SEC. 7. The Corporation shall be managed by a board of directors of the Cor. poration to be appointed by the President, by and with the advice and consent of the Senate, and to consist of five directors. The term of office of each member of the board of directors shall be five years except that the terms of office of the directors first taking office after the date of the enactment of this Act shall expire, as designated by the President at the time of appointment, one at the end of one year, one at the end of two years, one at the end of three years, one at the end of four years, and one at the end of five years, and whenever a vacancy shall occur in the office of director other than by expiration of term, the person appointed to fill such vacancy shall hold office for the unexpired portion of the term of the director whose place he is selected to fill. Any director may be removed by the President for inefficiency, neglect of duty, or malfeasance in office. Each director shall receive compensation at the rate of $17,500. No director shall engage in any business, vocation, or employment other than that of serving as a member of the board of directors.

SEC. 8. (a) There is hereby created the "National Disaster Relief Fund" (referred to in this Act as the “Fund") which shall be used by the Corporation as a revolving fund in the performance of the powers and duties granted to or imposed upon it by law. There is hereby authorized to be appropriated, out of any money in the Treasury not otherwise appropriated, the sum of $5,000,000 to be allocated to such Fund.

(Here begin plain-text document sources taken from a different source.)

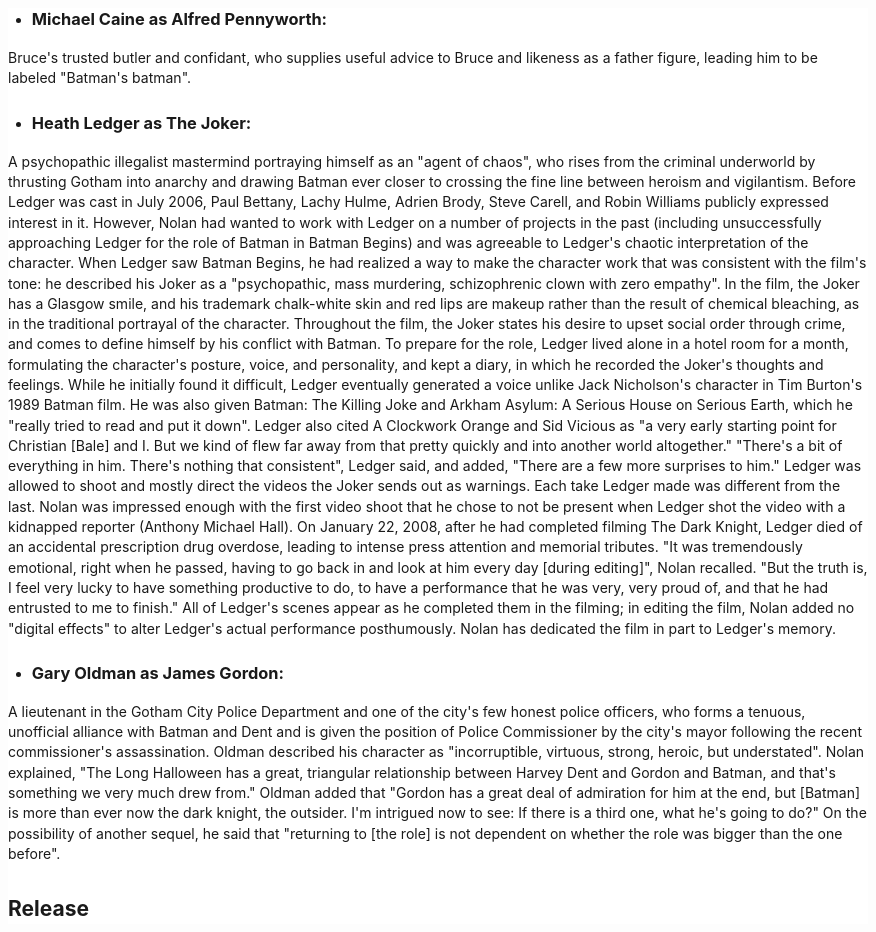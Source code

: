 - ### Michael Caine as Alfred Pennyworth:

Bruce's trusted butler and confidant, who supplies useful advice to Bruce and likeness as a father figure, leading him to be labeled "Batman's batman".

- ### Heath Ledger as The Joker:

A psychopathic illegalist mastermind portraying himself as an "agent of chaos", who rises from the criminal underworld by thrusting Gotham into anarchy and drawing Batman ever closer to crossing the fine line between heroism and vigilantism. Before Ledger was cast in July 2006, Paul Bettany, Lachy Hulme, Adrien Brody, Steve Carell, and Robin Williams publicly expressed interest in it. However, Nolan had wanted to work with Ledger on a number of projects in the past (including unsuccessfully approaching Ledger for the role of Batman in Batman Begins) and was agreeable to Ledger's chaotic interpretation of the character. When Ledger saw Batman Begins, he had realized a way to make the character work that was consistent with the film's tone: he described his Joker as a "psychopathic, mass murdering, schizophrenic clown with zero empathy". In the film, the Joker has a Glasgow smile, and his trademark chalk-white skin and red lips are makeup rather than the result of chemical bleaching, as in the traditional portrayal of the character. Throughout the film, the Joker states his desire to upset social order through crime, and comes to define himself by his conflict with Batman. To prepare for the role, Ledger lived alone in a hotel room for a month, formulating the character's posture, voice, and personality, and kept a diary, in which he recorded the Joker's thoughts and feelings. While he initially found it difficult, Ledger eventually generated a voice unlike Jack Nicholson's character in Tim Burton's 1989 Batman film. He was also given Batman: The Killing Joke and Arkham Asylum: A Serious House on Serious Earth, which he "really tried to read and put it down". Ledger also cited A Clockwork Orange and Sid Vicious as "a very early starting point for Christian [Bale] and I. But we kind of flew far away from that pretty quickly and into another world altogether." "There's a bit of everything in him. There's nothing that consistent", Ledger said, and added, "There are a few more surprises to him." Ledger was allowed to shoot and mostly direct the videos the Joker sends out as warnings. Each take Ledger made was different from the last. Nolan was impressed enough with the first video shoot that he chose to not be present when Ledger shot the video with a kidnapped reporter (Anthony Michael Hall). On January 22, 2008, after he had completed filming The Dark Knight, Ledger died of an accidental prescription drug overdose, leading to intense press attention and memorial tributes. "It was tremendously emotional, right when he passed, having to go back in and look at him every day [during editing]", Nolan recalled. "But the truth is, I feel very lucky to have something productive to do, to have a performance that he was very, very proud of, and that he had entrusted to me to finish." All of Ledger's scenes appear as he completed them in the filming; in editing the film, Nolan added no "digital effects" to alter Ledger's actual performance posthumously. Nolan has dedicated the film in part to Ledger's memory.

- ### Gary Oldman as James Gordon:

A lieutenant in the Gotham City Police Department and one of the city's few honest police officers, who forms a tenuous, unofficial alliance with Batman and Dent and is given the position of Police Commissioner by the city's mayor following the recent commissioner's assassination. Oldman described his character as "incorruptible, virtuous, strong, heroic, but understated". Nolan explained, "The Long Halloween has a great, triangular relationship between Harvey Dent and Gordon and Batman, and that's something we very much drew from." Oldman added that "Gordon has a great deal of admiration for him at the end, but [Batman] is more than ever now the dark knight, the outsider. I'm intrigued now to see: If there is a third one, what he's going to do?" On the possibility of another sequel, he said that "returning to [the role] is not dependent on whether the role was bigger than the one before".

## Release
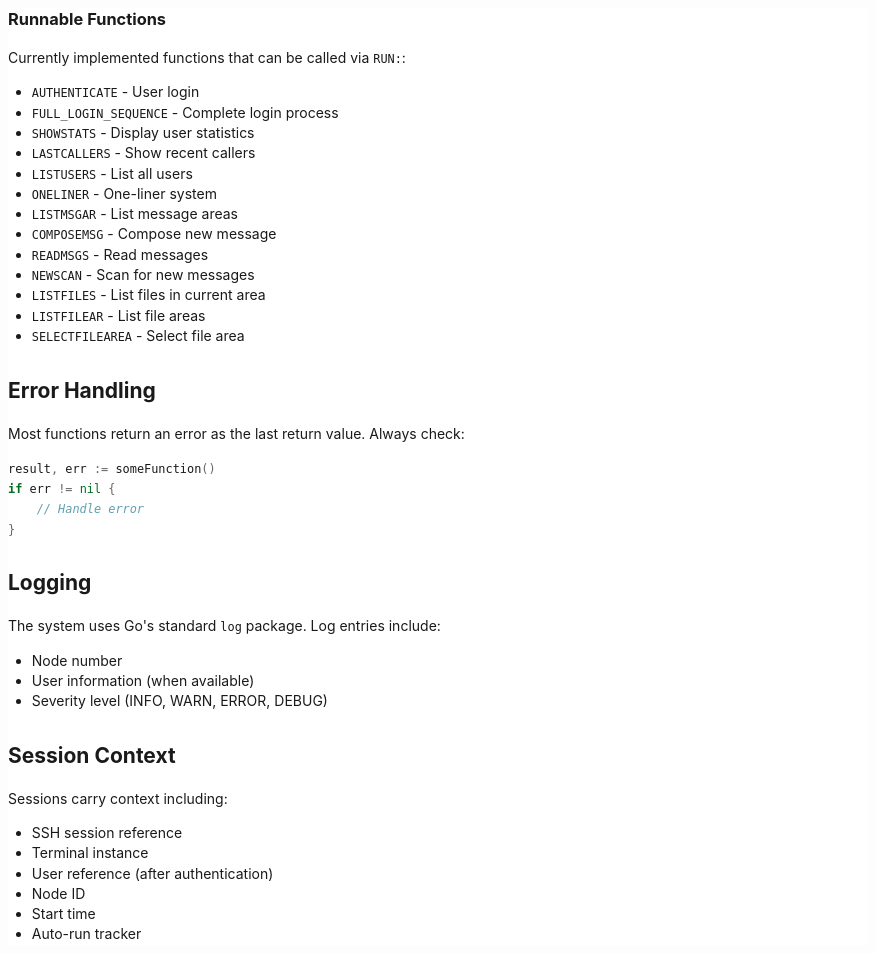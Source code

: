 ### Runnable Functions

Currently implemented functions that can be called via `RUN:`:

- `AUTHENTICATE` - User login
- `FULL_LOGIN_SEQUENCE` - Complete login process
- `SHOWSTATS` - Display user statistics
- `LASTCALLERS` - Show recent callers
- `LISTUSERS` - List all users
- `ONELINER` - One-liner system
- `LISTMSGAR` - List message areas
- `COMPOSEMSG` - Compose new message
- `READMSGS` - Read messages
- `NEWSCAN` - Scan for new messages
- `LISTFILES` - List files in current area
- `LISTFILEAR` - List file areas
- `SELECTFILEAREA` - Select file area

## Error Handling

Most functions return an error as the last return value. Always check:

```go
result, err := someFunction()
if err != nil {
    // Handle error
}
```

## Logging

The system uses Go's standard `log` package. Log entries include:
- Node number
- User information (when available)
- Severity level (INFO, WARN, ERROR, DEBUG)

## Session Context

Sessions carry context including:
- SSH session reference
- Terminal instance
- User reference (after authentication)
- Node ID
- Start time
- Auto-run tracker 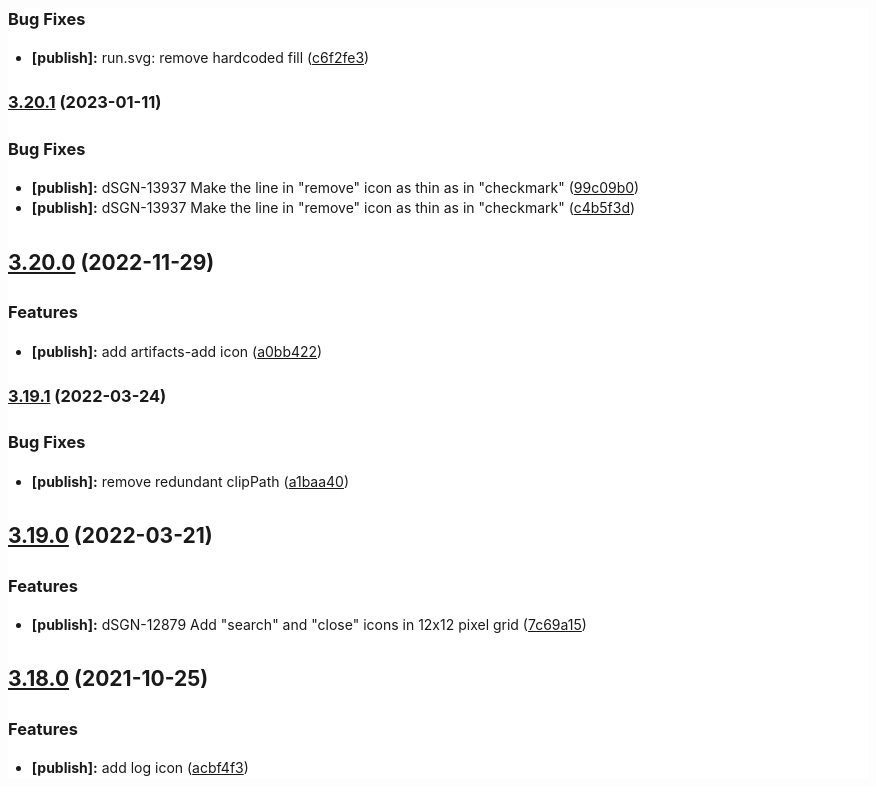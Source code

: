 
### Bug Fixes

* **[publish]:** run.svg: remove hardcoded fill ([c6f2fe3](https://github.com/JetBrains/icons/commit/c6f2fe3a6154133dbc2b8775da35711dba0d8e4e))

### [3.20.1](https://github.com/JetBrains/icons/compare/v3.20.0...v3.20.1) (2023-01-11)


### Bug Fixes

* **[publish]:** dSGN-13937 Make the line in "remove" icon as thin as in "checkmark" ([99c09b0](https://github.com/JetBrains/icons/commit/99c09b01efe9b795a7207f65522da6d529e2f338))
* **[publish]:** dSGN-13937 Make the line in "remove" icon as thin as in "checkmark" ([c4b5f3d](https://github.com/JetBrains/icons/commit/c4b5f3d73abcc479ab232e13a1982bbce6928222))

## [3.20.0](https://github.com/JetBrains/icons/compare/v3.19.1...v3.20.0) (2022-11-29)


### Features

* **[publish]:** add artifacts-add icon ([a0bb422](https://github.com/JetBrains/icons/commit/a0bb422d593faa702ebe3f0d20c4dc7697d6a627))

### [3.19.1](https://github.com/JetBrains/icons/compare/v3.19.0...v3.19.1) (2022-03-24)


### Bug Fixes

* **[publish]:** remove redundant clipPath ([a1baa40](https://github.com/JetBrains/icons/commit/a1baa40920c047ad7cb57e6759d18ddd265d7118))

## [3.19.0](https://github.com/JetBrains/icons/compare/v3.18.0...v3.19.0) (2022-03-21)


### Features

* **[publish]:** dSGN-12879 Add "search" and "close" icons in 12x12 pixel grid ([7c69a15](https://github.com/JetBrains/icons/commit/7c69a154c5d0e86d0f30b897d353114d6627a6a9))

## [3.18.0](https://github.com/JetBrains/icons/compare/v3.17.1...v3.18.0) (2021-10-25)


### Features

* **[publish]:** add log icon ([acbf4f3](https://github.com/JetBrains/icons/commit/acbf4f3eee23d2f585501d6cd1853074da6bd20d))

(b) Insurance premiums and any other revenues derived by the Corporation from its operations shall be deposited in the Treasury of the United States to the credit of the Fund, and all moneys in the Fund not needed by the Corporation for its current operations shall be invested in bonds or other obligations of the United States guaranteed as to principal and interest by the United States.

SEC. 9. Section 101 of the Government Corporation Control Act is amended by inserting after “Tennessee Valley Authority;" the following: "National Disaster Relief Corporation;".

I think we all realize that it is impossible to secure flood insurance or disaster insurance from private insurance companies because its cost would be prohibitive. We have had such testimony from the distinguished Governor of our State, and I am sure that you have had other testimony along that line. Under the proposed bill which I introduced, the Government would reinsure disaster policies, as well as insure them, designed to cover every part of the United States against the ravages of all natural disasters.

I am desirous, as apparently Senator Kennedy is and you gentlemen are, of having the private companies cooperate with the Federal Government in this coverage. It would not interfere in any way, as has been pointed out here, with current private insurance coverages wherever they may exist of storm, wind, and hurricane damage and the like, because the proposed insurance, the proposed disaster insurance, would not go into effect in any area until the President has declared an emergency.

I note from the press, Mr. Chairman, that you are considering a measure—I believe it is your own measure—to include damage from atomic attack and possibly other war damage, and so far as I am concerned I believe that this proposal is not only sound and feasible but vitally necessary if we are to be prepared for any great national emergency that might strike us like a bolt from the blue with devastating effects.

In this connection it might be relevant-it is relevant-to refer to the War Damage Corporation organization during World War II on the theory--and this was the theory-that war risk is catastrophic in nature, that it arises out of a single peril-war-and that war-risk losses are unpredictable as well as impossible for private companies to undertake by themselves.